[Collected data]

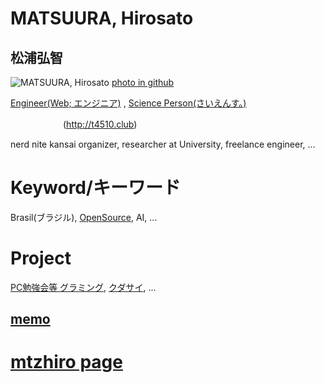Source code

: # MATSUURA, Hirosato

## 松浦弘智
<img src="http://hirosato.info/wp-content/uploads/2018/07/Portrait05.jpg" alt="MATSUURA, Hirosato" />  <a href="https://avatars0.githubusercontent.com/u/12418924?s=400&v=4">photo in github</a>

<a href="http://rck.jp">Engineer(Web; エンジニア)</a> ,   <a href="http://opennotebook.org">Science Person(さいえんす。)</a>

　　　　　　(<a href="http://t4510.club">http://t4510.club</a>)

nerd nite kansai organizer, researcher at University, freelance engineer, ...

# Keyword/キーワード

Brasil(ブラジル), <a href="https://ospn.jp">OpenSource</a>, AI, ...

# Project

<a href="http://gramming.jp">PC勉強会等 グラミング</a>, <a href="http://cudasai.com">クダサイ</a>, ...

## <a href="https://mtzhiro.github.io/a/i18">memo</a> 

# <a href="https://mtzhiro.github.io/indexpage">mtzhiro page</a>

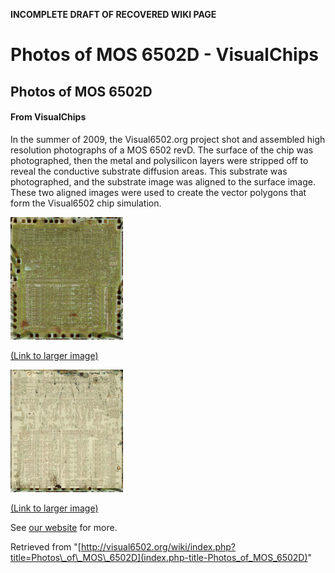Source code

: **INCOMPLETE DRAFT OF RECOVERED WIKI PAGE**

# Photos of MOS 6502D - VisualChips

## Photos of MOS 6502D

#### From VisualChips

In the summer of 2009, the Visual6502.org project shot and assembled high resolution photographs of a MOS 6502 revD.  The surface of the chip was photographed, then the metal and polysilicon layers were stripped off to reveal the conductive substrate diffusion areas.  This substrate was photographed, and the substrate image was aligned to the surface image.  These two aligned images were used to create the vector polygons that form the Visual6502 chip simulation.



![6502 top.png](images/thumb/6/60/6502_top.png/180px-6502_top.png)

[(Link to larger image)](index.php-title-File-6502_top.png)

![6502 sub.png](images/thumb/c/c1/6502_sub.png/180px-6502_sub.png)

[(Link to larger image)](index.php-title-File-6502_sub.png)

See [our website](http://visual6502.org/images/6502/index.html) for more.

Retrieved from "[http://visual6502.org/wiki/index.php?title=Photos\_of\_MOS\_6502D](index.php-title-Photos_of_MOS_6502D)"

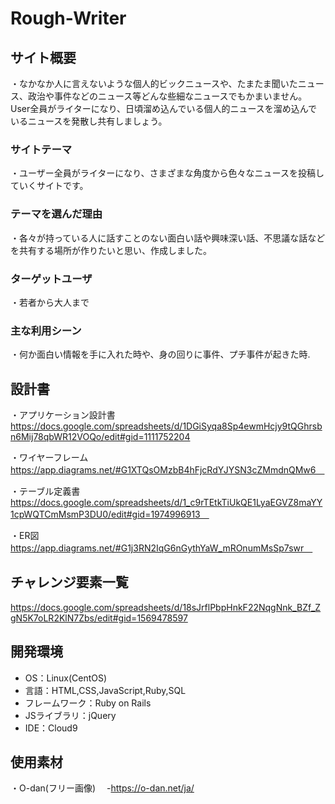 # Rough-Writer

## サイト概要
・なかなか人に言えないような個人的ビックニュースや、たまたま聞いたニュース、政治や事件などのニュース等どんな些細なニュースでもかまいません。User全員がライターになり、日頃溜め込んでいる個人的ニュースを溜め込んでいるニュースを発散し共有しましょう。

### サイトテーマ
・ユーザー全員がライターになり、さまざまな角度から色々なニュースを投稿していくサイトです。

### テーマを選んだ理由
・各々が持っている人に話すことのない面白い話や興味深い話、不思議な話などを共有する場所が作りたいと思い、作成しました。

### ターゲットユーザ
・若者から大人まで

### 主な利用シーン
・何か面白い情報を手に入れた時や、身の回りに事件、プチ事件が起きた時.


## 設計書
・アプリケーション設計書 
https://docs.google.com/spreadsheets/d/1DGiSyqa8Sp4ewmHcjy9tQGhrsbn6Mij78qbWR12VOQo/edit#gid=1111752204

・ワイヤーフレーム　
https://app.diagrams.net/#G1XTQsOMzbB4hFjcRdYJYSN3cZMmdnQMw6　

・テーブル定義書　
https://docs.google.com/spreadsheets/d/1_c9rTEtkTiUkQE1LyaEGVZ8maYY1cpWQTCmMsmP3DU0/edit#gid=1974996913　

・ER図 
https://app.diagrams.net/#G1j3RN2IqG6nGythYaW_mROnumMsSp7swr　


## チャレンジ要素一覧
https://docs.google.com/spreadsheets/d/18sJrflPbpHnkF22NqgNnk_BZf_ZgN5K7oLR2KlN7Zbs/edit#gid=1569478597

## 開発環境
- OS：Linux(CentOS)
- 言語：HTML,CSS,JavaScript,Ruby,SQL
- フレームワーク：Ruby on Rails
- JSライブラリ：jQuery
- IDE：Cloud9

## 使用素材
・O-dan(フリー画像)
　-https://o-dan.net/ja/
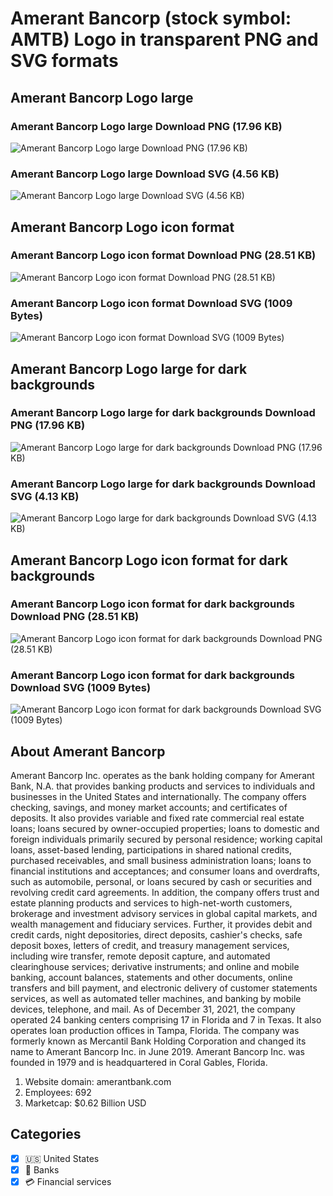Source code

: # Amerant Bancorp (stock symbol: AMTB) Logo in transparent PNG and SVG formats

## Amerant Bancorp Logo large

### Amerant Bancorp Logo large Download PNG (17.96 KB)

![Amerant Bancorp Logo large Download PNG (17.96 KB)](/img/orig/AMTB_BIG-ae9fc2e5.png)

### Amerant Bancorp Logo large Download SVG (4.56 KB)

![Amerant Bancorp Logo large Download SVG (4.56 KB)](/img/orig/AMTB_BIG-df67381c.svg)

## Amerant Bancorp Logo icon format

### Amerant Bancorp Logo icon format Download PNG (28.51 KB)

![Amerant Bancorp Logo icon format Download PNG (28.51 KB)](/img/orig/AMTB-4fe3534b.png)

### Amerant Bancorp Logo icon format Download SVG (1009 Bytes)

![Amerant Bancorp Logo icon format Download SVG (1009 Bytes)](/img/orig/AMTB-334f6c5d.svg)

## Amerant Bancorp Logo large for dark backgrounds

### Amerant Bancorp Logo large for dark backgrounds Download PNG (17.96 KB)

![Amerant Bancorp Logo large for dark backgrounds Download PNG (17.96 KB)](/img/orig/AMTB_BIG.D-5ed30fc4.png)

### Amerant Bancorp Logo large for dark backgrounds Download SVG (4.13 KB)

![Amerant Bancorp Logo large for dark backgrounds Download SVG (4.13 KB)](/img/orig/AMTB_BIG.D-d206350a.svg)

## Amerant Bancorp Logo icon format for dark backgrounds

### Amerant Bancorp Logo icon format for dark backgrounds Download PNG (28.51 KB)

![Amerant Bancorp Logo icon format for dark backgrounds Download PNG (28.51 KB)](/img/orig/AMTB.D-699f760b.png)

### Amerant Bancorp Logo icon format for dark backgrounds Download SVG (1009 Bytes)

![Amerant Bancorp Logo icon format for dark backgrounds Download SVG (1009 Bytes)](/img/orig/AMTB.D-ca15f0ef.svg)

## About Amerant Bancorp

Amerant Bancorp Inc. operates as the bank holding company for Amerant Bank, N.A. that provides banking products and services to individuals and businesses in the United States and internationally. The company offers checking, savings, and money market accounts; and certificates of deposits. It also provides variable and fixed rate commercial real estate loans; loans secured by owner-occupied properties; loans to domestic and foreign individuals primarily secured by personal residence; working capital loans, asset-based lending, participations in shared national credits, purchased receivables, and small business administration loans; loans to financial institutions and acceptances; and consumer loans and overdrafts, such as automobile, personal, or loans secured by cash or securities and revolving credit card agreements. In addition, the company offers trust and estate planning products and services to high-net-worth customers, brokerage and investment advisory services in global capital markets, and wealth management and fiduciary services. Further, it provides debit and credit cards, night depositories, direct deposits, cashier's checks, safe deposit boxes, letters of credit, and treasury management services, including wire transfer, remote deposit capture, and automated clearinghouse services; derivative instruments; and online and mobile banking, account balances, statements and other documents, online transfers and bill payment, and electronic delivery of customer statements services, as well as automated teller machines, and banking by mobile devices, telephone, and mail. As of December 31, 2021, the company operated 24 banking centers comprising 17 in Florida and 7 in Texas. It also operates loan production offices in Tampa, Florida. The company was formerly known as Mercantil Bank Holding Corporation and changed its name to Amerant Bancorp Inc. in June 2019. Amerant Bancorp Inc. was founded in 1979 and is headquartered in Coral Gables, Florida.

1. Website domain: amerantbank.com
2. Employees: 692
3. Marketcap: $0.62 Billion USD


## Categories
- [x] 🇺🇸 United States
- [x] 🏦 Banks
- [x] 💳 Financial services
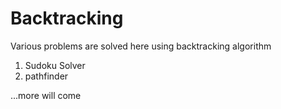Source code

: # Backtracking
Various problems are solved here using backtracking algorithm
1) Sudoku Solver
2) pathfinder



...more will come
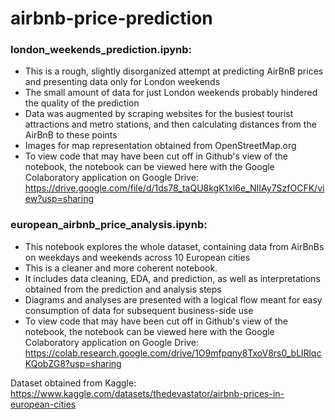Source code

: # airbnb-price-prediction
### london_weekends_prediction.ipynb: 
  - This is a rough, slightly disorganized attempt at predicting AirBnB prices and presenting data only for London weekends
  - The small amount of data for just London weekends probably hindered the quality of the prediction
  - Data was augmented by scraping websites for the busiest tourist attractions and metro stations, and then calculating distances from the AirBnB to these points
  - Images for map representation obtained from OpenStreetMap.org
  - To view code that may have been cut off in Github's view of the notebook, the notebook can be viewed here with the Google Colaboratory application on Google Drive: https://drive.google.com/file/d/1ds78_taQU8kgK1xl6e_NIIAy7SzfOCFK/view?usp=sharing

### european_airbnb_price_analysis.ipynb:
  - This notebook explores the whole dataset, containing data from AirBnBs on weekdays and weekends across 10 European cities
  - This is a cleaner and more coherent notebook.
  - It includes data cleaning, EDA, and prediction, as well as interpretations obtained from the prediction and analysis steps
  - Diagrams and analyses are presented with a logical flow meant for easy consumption of data for subsequent business-side use
  - To view code that may have been cut off in Github's view of the notebook, the notebook can be viewed here with the Google Colaboratory application on Google Drive: https://colab.research.google.com/drive/1O9mfpqny8TxoV8rs0_bLlRlqcKQobZG8?usp=sharing

Dataset obtained from Kaggle: https://www.kaggle.com/datasets/thedevastator/airbnb-prices-in-european-cities
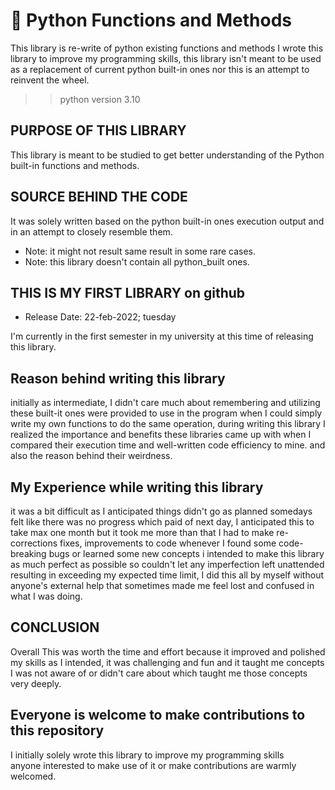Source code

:# 🐍 Python Functions and Methods
This library is re-write of python existing functions and methods
I wrote this library to improve my programming skills, this library
isn't meant to be used as a replacement of current python built-in
ones nor this is an attempt to reinvent the wheel.

>> python version 3.10
## PURPOSE OF THIS LIBRARY
This library is meant to be studied to get better
understanding of the Python built-in functions and methods.

## SOURCE BEHIND THE CODE

It was solely written based on the python built-in ones
execution output and in an attempt to closely resemble them.

* Note: it might not result same result in some rare cases.
* Note: this library doesn't contain all python_built ones.

## THIS IS MY FIRST LIBRARY on github
* Release Date: 22-feb-2022; tuesday

I'm currently in the first semester in my
university at this time of releasing this library.


## Reason behind writing this library
initially as intermediate, I didn't care much about remembering and utilizing
these built-it ones were provided to use in the program when I could simply write
my own functions to do the same operation, during writing this library I realized
the importance and benefits these libraries came up with when I compared their execution
time and well-written code efficiency to mine. and also the reason behind their weirdness.

## My Experience while writing this library
it was a bit difficult as I anticipated things didn't go as planned somedays felt like
there was no progress which paid of next day, I anticipated this to take max one month
but it took me more than that I had to make re-corrections fixes, improvements to code
whenever I found some code-breaking bugs or learned some new concepts i intended to make
this library as much perfect as possible so couldn't let any imperfection left unattended
resulting in exceeding my expected time limit, I did this all by myself without anyone's
external help that sometimes made me feel lost and confused in what I was doing.


## CONCLUSION
Overall This was worth the time and effort because it improved and polished
my skills as I intended, it was challenging and fun and it taught me concepts
I was not aware of or didn't care about which taught me those concepts very deeply.

## Everyone is welcome to make contributions to this repository
I initially solely wrote this library to improve my programming skills </br>
anyone interested to make use of it or make contributions are warmly welcomed.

* [AIM OF THE TASK] Using the data above, reproduce exactly the lines from the line that contains "PNG (28.51 KB)](/img/orig/AMTB.D-699f760b.png)" through the line that contains "## About Amerant Bancorp", including both.

* [THE COMPLETED TASK]
![Amerant Bancorp Logo icon format for dark backgrounds Download PNG (28.51 KB)](/img/orig/AMTB.D-699f760b.png)

### Amerant Bancorp Logo icon format for dark backgrounds Download SVG (1009 Bytes)

![Amerant Bancorp Logo icon format for dark backgrounds Download SVG (1009 Bytes)](/img/orig/AMTB.D-ca15f0ef.svg)

## About Amerant Bancorp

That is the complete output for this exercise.